France to Increase Investments In Rail Travel Through Taxation of Flights
The French government announced last week that it is preparing to finance expansion and upgrades to its rail sector through a €100 million ($110 million) investment. Part of the investment will come from an increase in the tax on airline tickets, following the recent ban of short-haul flights under 2.5 hours intended to meet environmental targets.
In a statement to the RMC Radio, Transport Minister, Clément Beaune expressed concern that air travel often costs much less than train travel. He noted that people who pay more for travel, such as business travelers or those buying expensive airfares, are less sensitive to price – suggesting that the added costs will be passed on to those who pay higher airfares.
An existing airline tax was introduced by former French President, Jacque Chirac, in 2005, and increased to €3 for coach and €18 for business or first-class fares in 2020. The fares will be increased further as part of France’s commitment to reduce carbon emissions across all sectors by 2024. Beaune also confirmed ongoing discussions across Europe to introduce a kerosene tax, pending agreement from all member states. His expectation is that agreement would be reached in a matter of months.
Greenpeace’s report in July highlighted the disparity in cost between train travel and flying across Europe, with train travel costing up to four times as much. The study revealed that flights were cheaper on 79 out of 112 routes between major cities in 27 countries and the U.K.
Rail routes to and from the U.K. were the most expensive from Europe. In the study, researchers found that traveling by rail from Barcelona to London was 10 times more than by airplane, and 30 times more when booked on short notice.

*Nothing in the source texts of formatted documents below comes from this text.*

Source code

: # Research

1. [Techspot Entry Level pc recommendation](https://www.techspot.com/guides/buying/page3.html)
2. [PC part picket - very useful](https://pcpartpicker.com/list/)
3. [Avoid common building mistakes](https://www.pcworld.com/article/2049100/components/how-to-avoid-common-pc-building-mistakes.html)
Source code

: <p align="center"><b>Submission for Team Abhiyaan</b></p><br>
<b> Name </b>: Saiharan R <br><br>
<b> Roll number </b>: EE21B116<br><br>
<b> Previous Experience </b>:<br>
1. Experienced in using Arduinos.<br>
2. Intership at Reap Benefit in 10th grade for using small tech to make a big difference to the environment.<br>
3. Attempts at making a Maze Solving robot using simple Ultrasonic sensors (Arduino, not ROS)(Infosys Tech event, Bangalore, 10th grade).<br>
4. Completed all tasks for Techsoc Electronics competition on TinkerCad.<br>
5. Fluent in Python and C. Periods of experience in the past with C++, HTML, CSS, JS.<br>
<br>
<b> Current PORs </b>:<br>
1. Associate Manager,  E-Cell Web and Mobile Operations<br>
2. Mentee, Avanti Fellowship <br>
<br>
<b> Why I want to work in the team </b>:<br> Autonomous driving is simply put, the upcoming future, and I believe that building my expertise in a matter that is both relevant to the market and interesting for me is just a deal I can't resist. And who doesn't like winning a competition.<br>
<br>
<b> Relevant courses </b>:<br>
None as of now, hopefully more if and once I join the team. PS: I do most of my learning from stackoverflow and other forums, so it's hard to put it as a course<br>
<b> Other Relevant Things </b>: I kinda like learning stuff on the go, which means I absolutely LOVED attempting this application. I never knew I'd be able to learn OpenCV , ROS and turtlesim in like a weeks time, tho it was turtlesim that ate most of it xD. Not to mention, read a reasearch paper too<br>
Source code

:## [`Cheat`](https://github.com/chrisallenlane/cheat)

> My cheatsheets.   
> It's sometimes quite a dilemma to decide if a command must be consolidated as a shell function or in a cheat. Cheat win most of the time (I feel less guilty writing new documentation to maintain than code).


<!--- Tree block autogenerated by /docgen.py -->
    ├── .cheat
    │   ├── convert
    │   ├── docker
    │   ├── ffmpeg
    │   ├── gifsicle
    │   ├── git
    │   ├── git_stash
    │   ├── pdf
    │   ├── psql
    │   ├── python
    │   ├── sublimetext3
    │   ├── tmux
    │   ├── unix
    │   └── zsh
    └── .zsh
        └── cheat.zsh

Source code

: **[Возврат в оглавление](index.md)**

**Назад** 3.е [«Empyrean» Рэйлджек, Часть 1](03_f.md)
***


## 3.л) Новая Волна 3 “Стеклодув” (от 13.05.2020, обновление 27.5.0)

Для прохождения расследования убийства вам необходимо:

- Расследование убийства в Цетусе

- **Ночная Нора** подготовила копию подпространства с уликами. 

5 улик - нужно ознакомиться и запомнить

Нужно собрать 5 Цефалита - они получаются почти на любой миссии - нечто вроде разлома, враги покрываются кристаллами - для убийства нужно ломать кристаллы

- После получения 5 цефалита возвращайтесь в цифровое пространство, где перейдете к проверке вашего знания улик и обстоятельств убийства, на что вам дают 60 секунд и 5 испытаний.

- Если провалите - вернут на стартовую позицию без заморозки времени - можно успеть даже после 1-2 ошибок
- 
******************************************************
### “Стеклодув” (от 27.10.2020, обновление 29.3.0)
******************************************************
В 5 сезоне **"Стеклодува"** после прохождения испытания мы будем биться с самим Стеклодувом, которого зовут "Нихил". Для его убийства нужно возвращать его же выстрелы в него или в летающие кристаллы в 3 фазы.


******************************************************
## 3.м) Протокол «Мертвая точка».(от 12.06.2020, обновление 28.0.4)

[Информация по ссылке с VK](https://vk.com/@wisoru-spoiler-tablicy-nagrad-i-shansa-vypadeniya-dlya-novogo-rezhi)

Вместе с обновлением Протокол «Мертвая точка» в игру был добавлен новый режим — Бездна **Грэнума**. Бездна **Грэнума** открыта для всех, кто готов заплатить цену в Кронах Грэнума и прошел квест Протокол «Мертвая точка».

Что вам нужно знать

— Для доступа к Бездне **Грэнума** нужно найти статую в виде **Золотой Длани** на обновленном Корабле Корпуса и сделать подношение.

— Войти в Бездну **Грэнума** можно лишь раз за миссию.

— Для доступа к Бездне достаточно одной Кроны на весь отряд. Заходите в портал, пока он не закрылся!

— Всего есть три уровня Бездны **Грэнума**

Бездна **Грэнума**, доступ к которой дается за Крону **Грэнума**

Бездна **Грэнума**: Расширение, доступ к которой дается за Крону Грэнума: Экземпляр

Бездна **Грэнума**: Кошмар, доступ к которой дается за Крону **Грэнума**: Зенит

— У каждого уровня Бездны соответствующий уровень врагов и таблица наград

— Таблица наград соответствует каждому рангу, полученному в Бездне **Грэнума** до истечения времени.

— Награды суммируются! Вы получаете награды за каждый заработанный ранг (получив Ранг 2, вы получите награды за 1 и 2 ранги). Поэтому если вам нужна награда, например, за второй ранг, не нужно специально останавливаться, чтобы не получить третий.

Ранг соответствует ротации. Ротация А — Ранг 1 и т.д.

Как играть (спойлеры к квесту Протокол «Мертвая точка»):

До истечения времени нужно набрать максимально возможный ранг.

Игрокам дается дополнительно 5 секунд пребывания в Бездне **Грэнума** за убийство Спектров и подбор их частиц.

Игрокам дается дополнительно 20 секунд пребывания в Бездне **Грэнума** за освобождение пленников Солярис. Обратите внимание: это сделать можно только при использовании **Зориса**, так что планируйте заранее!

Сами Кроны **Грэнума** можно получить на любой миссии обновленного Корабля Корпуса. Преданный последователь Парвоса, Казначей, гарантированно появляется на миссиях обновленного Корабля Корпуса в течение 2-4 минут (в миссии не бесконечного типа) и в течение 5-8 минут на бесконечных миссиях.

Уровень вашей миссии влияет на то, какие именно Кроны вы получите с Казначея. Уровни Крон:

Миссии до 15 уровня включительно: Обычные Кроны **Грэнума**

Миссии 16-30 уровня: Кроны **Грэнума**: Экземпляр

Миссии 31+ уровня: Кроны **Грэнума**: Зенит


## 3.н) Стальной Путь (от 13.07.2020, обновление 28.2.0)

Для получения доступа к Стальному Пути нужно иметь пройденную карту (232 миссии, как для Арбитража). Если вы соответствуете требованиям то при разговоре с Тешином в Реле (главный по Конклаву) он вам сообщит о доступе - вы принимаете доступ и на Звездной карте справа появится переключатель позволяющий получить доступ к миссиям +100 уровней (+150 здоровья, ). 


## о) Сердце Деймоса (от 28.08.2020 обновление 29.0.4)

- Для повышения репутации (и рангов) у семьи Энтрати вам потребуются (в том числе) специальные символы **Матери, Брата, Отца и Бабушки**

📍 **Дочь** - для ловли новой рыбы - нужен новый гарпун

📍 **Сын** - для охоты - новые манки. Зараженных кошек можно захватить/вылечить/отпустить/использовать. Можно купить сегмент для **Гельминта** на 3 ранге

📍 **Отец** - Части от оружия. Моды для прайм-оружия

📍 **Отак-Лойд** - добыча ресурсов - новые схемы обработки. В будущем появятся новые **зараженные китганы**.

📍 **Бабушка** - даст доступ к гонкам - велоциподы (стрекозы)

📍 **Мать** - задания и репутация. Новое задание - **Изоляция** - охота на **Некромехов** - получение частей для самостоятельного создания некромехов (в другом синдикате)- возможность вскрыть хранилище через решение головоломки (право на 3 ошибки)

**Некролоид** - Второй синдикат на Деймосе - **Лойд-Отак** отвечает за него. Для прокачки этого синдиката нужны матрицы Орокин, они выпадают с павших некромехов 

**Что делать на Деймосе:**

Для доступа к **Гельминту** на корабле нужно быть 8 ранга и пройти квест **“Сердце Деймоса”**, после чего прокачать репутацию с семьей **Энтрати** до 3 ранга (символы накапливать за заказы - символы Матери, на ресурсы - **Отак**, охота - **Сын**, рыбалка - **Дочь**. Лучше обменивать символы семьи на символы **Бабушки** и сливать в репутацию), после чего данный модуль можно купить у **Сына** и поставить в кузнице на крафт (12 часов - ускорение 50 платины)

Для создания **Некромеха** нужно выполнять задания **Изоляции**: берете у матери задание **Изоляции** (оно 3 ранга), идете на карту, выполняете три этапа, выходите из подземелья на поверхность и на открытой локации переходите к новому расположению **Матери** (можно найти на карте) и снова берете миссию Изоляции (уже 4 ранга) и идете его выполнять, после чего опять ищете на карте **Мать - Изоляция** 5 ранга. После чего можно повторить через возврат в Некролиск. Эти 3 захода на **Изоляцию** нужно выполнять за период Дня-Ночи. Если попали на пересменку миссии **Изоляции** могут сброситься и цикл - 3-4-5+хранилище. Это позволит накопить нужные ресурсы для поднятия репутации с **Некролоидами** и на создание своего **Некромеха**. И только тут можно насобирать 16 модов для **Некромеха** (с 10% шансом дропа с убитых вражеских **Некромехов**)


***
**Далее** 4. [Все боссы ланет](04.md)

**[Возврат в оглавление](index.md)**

The lack of standardization within countries has hindered the expansion of railways in Europe.Track sizes, electric voltages, and tunnel sizes vary between countries. Rail companies, however, are deploying new rolling stock than can adapt to different sized train tracks and varying heights of platforms at stations.
Spain’s national railway, Renfe, has introduced low fares to encourage rail travel, with fares as low as a €19 fare for one-way, 8-hour train journey between Marseille, France and Madrid.
In April, France legally required that plane journeys are not allowed if a rail route of under 2.5 hours exists. While the requirement is severely limited in what it can achieve, it’s widely viewed as an important first step in tackling carbon emissions.
The disparity in price between rail and air travel is attributed to lower taxes in the aviation industry. An airline flying from Paris to Barcelona, for example, pays no VAT or kerosene tax, whereas the rail company faces energy tax and passenger VAT.
“It’s not the train that’s expensive. It’s the plane that’s not expensive enough,”, said Jean-Pierre Farandou, the CEO of SNCF in 2021. “I don’t understand why airlines are exempt from any tax on kerosene. I pay taxes on my energy, on my diesel.”
Several voices have welcomed France’s plans, like Jo Dardenne of Transport and Environment (T&E), who hopes it can go further. If all of the aviation industry’s tax exemptions were removed across Europe, it would have raised €34.2 billion.
The airline industry has voiced its concerns about the proposal. “France already imposes some of the EU’s steepest flight taxes. Hiking them further will not guarantee more funding for the decarbonisation of aviation or further rail investments.”, Airlines for Europe, the largest EU airline association, said in a statement to Euronews Green.
Cross-border rail travel in Europe faces issues like lack of cooperation between national train companies. This can quickly increase the cost of rail travel to passengers who travel using different rail companies that don’t have a ticketing agreement. This is particularly problematic if a rail traveler misses a connection due to a late arriving train. The passenger is not entitled to another train ticket for a missed connection.
There is also no centralized booking website like Expedia or Skyscanner, making it more difficult to book a cross-border rail trip, as well as find the best deals.
Efforts to equalize train and plane ticket costs are in progress, with the European Commission working on an impending ‘Regulation on Multimodal Digital Mobility Services’ to improve the process of booking tickets across rail, bus and air. The European Commission is also reevaluating its energy tax policies, with plans to introduce a tax on kerosene, and make greener fuels cheaper.